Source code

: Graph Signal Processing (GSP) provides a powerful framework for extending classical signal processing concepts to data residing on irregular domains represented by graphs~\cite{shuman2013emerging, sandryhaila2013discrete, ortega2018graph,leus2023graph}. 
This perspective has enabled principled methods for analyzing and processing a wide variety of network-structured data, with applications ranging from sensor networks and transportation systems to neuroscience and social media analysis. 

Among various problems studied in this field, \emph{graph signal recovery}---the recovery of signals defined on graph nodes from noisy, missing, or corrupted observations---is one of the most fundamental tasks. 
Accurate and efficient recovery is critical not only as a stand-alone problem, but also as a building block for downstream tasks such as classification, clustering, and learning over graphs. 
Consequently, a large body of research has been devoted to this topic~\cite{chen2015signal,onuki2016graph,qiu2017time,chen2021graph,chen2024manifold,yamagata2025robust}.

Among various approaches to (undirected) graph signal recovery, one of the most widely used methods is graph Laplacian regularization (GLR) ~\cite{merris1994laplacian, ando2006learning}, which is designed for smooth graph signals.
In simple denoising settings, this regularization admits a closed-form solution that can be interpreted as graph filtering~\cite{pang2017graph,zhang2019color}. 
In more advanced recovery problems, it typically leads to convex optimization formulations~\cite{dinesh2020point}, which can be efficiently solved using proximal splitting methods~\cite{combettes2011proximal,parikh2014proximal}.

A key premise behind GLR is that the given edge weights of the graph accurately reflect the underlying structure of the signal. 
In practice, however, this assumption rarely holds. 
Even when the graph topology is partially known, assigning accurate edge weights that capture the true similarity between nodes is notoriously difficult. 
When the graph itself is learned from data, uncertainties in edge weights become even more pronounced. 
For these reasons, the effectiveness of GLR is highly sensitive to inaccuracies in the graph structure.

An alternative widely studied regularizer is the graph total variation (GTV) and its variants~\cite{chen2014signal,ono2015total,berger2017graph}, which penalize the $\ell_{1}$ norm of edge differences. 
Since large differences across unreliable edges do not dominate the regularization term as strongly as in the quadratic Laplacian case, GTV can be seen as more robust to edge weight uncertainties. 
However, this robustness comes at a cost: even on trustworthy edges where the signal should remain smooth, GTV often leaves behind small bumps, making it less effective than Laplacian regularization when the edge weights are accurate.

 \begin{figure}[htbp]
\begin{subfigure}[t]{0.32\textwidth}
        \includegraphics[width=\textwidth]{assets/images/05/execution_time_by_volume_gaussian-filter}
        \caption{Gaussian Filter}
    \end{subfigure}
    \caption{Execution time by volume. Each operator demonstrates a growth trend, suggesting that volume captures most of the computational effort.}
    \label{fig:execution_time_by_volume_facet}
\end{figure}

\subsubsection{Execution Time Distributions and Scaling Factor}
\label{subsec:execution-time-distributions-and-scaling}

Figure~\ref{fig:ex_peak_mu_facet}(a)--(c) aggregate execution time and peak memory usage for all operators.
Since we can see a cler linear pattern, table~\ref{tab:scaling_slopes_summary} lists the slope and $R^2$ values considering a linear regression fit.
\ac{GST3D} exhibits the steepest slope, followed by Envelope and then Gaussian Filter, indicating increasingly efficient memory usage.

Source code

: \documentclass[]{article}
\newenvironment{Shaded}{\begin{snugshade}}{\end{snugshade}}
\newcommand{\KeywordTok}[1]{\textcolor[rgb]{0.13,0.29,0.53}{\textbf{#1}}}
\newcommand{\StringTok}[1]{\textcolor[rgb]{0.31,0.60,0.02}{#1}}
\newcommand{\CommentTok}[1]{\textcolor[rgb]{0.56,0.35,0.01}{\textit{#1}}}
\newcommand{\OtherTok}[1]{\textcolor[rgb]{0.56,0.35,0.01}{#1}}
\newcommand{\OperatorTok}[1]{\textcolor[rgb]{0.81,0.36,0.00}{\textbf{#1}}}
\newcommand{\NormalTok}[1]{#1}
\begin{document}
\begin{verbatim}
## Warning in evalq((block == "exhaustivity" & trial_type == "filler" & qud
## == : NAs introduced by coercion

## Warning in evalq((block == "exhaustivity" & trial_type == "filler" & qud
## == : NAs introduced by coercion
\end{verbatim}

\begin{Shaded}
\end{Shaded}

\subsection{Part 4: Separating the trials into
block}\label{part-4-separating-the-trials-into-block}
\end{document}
--- --- ---
▶ Task statement: From the first line of the data above to the line holding "In more advanced", reproduce each line exactly; emit no other lines.

▶ Solution to this problem:
Source code

: Graph Signal Processing (GSP) provides a powerful framework for extending classical signal processing concepts to data residing on irregular domains represented by graphs~\cite{shuman2013emerging, sandryhaila2013discrete, ortega2018graph,leus2023graph}. 
This perspective has enabled principled methods for analyzing and processing a wide variety of network-structured data, with applications ranging from sensor networks and transportation systems to neuroscience and social media analysis. 

Among various problems studied in this field, \emph{graph signal recovery}---the recovery of signals defined on graph nodes from noisy, missing, or corrupted observations---is one of the most fundamental tasks. 
Accurate and efficient recovery is critical not only as a stand-alone problem, but also as a building block for downstream tasks such as classification, clustering, and learning over graphs. 
Consequently, a large body of research has been devoted to this topic~\cite{chen2015signal,onuki2016graph,qiu2017time,chen2021graph,chen2024manifold,yamagata2025robust}.

Among various approaches to (undirected) graph signal recovery, one of the most widely used methods is graph Laplacian regularization (GLR) ~\cite{merris1994laplacian, ando2006learning}, which is designed for smooth graph signals.
In simple denoising settings, this regularization admits a closed-form solution that can be interpreted as graph filtering~\cite{pang2017graph,zhang2019color}. 
In more advanced recovery problems, it typically leads to convex optimization formulations~\cite{dinesh2020point}, which can be efficiently solved using proximal splitting methods~\cite{combettes2011proximal,parikh2014proximal}.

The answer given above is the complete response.